For any polynomial $p$ with real coefficients, let $$ S(p):= \{x\in \mathbb{R} \mid p(x) \in \mathbb{Z}\} $$ Prove that if $p$, $q$ are two polynomials such that $S(p) = S(q)$, then either $p+q$ or $p-q$ is a constant.
My attempt:
Let $S:=S(p)=S(q)$, if $x\in S:$ $$p(x)+q(x) \in Z, p(x)-q(x)\in \mathbb{Z}$$ By adding these equations we can receive that $p(x)\in \mathbb{Z}$, which is pointless info.
I also tried: $$ p^2\in \mathbb{Z}, q^2\in \mathbb{Z} \implies p^2-q^2\in \mathbb{Z}\implies (p+q)(p-q)\in \mathbb{Z} $$ which leads to nowhere.
I'm not sure how to even look at this question, since even if I do manage to find that $p+q$ or $p-q$ are constants for every $x\in S$, I wouldn't know how to apply that knowledge to every $x\in \mathbb{R}$.

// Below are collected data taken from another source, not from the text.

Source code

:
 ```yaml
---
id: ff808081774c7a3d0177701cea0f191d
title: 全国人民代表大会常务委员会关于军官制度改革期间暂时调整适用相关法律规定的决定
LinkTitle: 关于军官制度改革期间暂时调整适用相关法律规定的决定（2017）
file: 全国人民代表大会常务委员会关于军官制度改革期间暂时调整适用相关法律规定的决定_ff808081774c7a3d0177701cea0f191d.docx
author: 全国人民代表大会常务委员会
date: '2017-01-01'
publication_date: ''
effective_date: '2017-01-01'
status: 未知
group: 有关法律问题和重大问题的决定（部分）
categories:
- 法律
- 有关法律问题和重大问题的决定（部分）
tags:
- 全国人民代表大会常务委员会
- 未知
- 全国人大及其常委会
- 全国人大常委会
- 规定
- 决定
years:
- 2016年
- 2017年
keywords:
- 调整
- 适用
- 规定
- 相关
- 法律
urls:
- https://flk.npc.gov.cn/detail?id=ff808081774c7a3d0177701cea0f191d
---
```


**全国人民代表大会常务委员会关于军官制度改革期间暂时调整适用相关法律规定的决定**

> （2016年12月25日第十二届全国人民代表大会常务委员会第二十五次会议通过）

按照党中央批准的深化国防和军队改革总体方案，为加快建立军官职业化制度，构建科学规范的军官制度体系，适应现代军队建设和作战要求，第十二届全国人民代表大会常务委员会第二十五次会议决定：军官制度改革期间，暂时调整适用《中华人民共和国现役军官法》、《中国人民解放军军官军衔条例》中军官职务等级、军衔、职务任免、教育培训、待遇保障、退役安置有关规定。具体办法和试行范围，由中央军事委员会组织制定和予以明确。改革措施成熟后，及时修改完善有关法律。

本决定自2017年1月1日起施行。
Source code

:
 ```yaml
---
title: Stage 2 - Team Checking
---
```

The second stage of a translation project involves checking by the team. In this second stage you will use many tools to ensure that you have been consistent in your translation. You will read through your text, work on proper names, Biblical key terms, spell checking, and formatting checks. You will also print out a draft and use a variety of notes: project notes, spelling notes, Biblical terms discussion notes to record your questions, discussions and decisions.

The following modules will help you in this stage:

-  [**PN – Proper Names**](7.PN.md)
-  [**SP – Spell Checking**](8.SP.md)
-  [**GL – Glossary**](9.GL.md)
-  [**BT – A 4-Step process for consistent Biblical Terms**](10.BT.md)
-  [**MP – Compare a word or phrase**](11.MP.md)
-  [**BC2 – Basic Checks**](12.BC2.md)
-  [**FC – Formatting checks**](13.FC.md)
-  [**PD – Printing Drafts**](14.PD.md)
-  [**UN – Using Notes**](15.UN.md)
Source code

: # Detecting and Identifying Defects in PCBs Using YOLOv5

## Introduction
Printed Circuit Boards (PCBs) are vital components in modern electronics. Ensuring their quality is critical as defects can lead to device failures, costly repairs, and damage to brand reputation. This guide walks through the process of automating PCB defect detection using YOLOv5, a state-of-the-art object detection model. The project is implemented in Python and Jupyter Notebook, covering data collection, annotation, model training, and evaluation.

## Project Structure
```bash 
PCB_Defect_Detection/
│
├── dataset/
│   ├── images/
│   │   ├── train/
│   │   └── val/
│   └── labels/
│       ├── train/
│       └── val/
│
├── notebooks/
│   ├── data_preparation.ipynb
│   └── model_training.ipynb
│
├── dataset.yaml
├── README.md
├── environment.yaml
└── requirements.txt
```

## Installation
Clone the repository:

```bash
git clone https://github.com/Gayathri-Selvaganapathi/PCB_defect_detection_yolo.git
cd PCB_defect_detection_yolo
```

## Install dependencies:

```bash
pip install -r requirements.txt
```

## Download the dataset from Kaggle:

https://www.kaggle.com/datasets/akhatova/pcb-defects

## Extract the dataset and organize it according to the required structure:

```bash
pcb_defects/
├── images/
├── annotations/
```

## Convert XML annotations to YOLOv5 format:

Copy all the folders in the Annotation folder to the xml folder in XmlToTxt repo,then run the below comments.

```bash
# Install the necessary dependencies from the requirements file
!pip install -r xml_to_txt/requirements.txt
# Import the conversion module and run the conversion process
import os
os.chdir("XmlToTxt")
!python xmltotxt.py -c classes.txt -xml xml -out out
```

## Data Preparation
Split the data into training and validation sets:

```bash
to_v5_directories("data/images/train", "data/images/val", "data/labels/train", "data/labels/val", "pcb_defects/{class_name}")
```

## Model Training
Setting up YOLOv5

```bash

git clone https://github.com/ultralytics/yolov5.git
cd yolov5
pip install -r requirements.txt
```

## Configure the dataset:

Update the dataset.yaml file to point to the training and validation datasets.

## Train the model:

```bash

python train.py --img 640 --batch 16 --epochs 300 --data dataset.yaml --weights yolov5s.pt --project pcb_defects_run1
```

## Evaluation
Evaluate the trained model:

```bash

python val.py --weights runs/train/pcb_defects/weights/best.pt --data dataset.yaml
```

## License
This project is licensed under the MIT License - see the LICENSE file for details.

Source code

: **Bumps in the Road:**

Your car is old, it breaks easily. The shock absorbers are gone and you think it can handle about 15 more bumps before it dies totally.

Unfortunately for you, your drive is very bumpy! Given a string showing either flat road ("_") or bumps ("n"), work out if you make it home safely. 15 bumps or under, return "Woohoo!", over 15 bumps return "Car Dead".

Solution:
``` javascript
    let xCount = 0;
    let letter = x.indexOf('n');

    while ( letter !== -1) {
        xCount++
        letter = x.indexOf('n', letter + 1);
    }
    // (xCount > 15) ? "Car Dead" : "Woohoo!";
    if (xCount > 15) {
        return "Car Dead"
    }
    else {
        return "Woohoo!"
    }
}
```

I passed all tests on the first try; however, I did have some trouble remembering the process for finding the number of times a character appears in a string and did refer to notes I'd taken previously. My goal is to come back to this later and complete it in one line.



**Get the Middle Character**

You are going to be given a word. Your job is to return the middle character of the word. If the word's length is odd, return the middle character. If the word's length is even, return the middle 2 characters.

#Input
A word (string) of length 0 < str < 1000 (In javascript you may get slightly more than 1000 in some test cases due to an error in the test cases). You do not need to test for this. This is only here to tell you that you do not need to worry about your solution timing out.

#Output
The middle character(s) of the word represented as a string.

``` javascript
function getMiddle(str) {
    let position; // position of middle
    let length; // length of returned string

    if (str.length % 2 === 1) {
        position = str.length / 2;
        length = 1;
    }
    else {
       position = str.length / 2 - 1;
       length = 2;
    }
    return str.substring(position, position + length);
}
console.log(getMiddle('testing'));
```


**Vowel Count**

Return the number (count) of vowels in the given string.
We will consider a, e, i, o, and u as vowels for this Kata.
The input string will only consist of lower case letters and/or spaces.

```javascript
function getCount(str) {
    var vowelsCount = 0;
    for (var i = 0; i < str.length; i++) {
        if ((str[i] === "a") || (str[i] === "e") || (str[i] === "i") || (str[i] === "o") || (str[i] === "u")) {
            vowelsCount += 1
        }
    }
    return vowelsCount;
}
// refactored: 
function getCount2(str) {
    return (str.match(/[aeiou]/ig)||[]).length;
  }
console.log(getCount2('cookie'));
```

Here's just an idea, without a rigourous proof. Without loss of generality, assume both leading coefficients are positive and $p(x) > q(x)$ asymptotically (as $x \to \infty$). Then, unless $p = q+c$, starting from some point both $p$ and $q$ start increasing to infinity but $p$ increases faster than $q$ (with greater derivative). So assume $p(x_1) =M_1 \in \mathbb Z, q(x_1)=N_1 \in \mathbb Z$, and the next point in $S(q)$ is $x_2: p(x_2) =M_2 \in \mathbb Z, q(x_2)=N_2=N_1+1$. Then we must have $M_2-M_1 > 1$ (because $p$ increases faster), so there must have been another point $x \in (x_1, x_2)$ where $p(x) = M_2-1 \in \mathbb Z$, a contradiction because this point is in $S(p) \setminus S(q)$.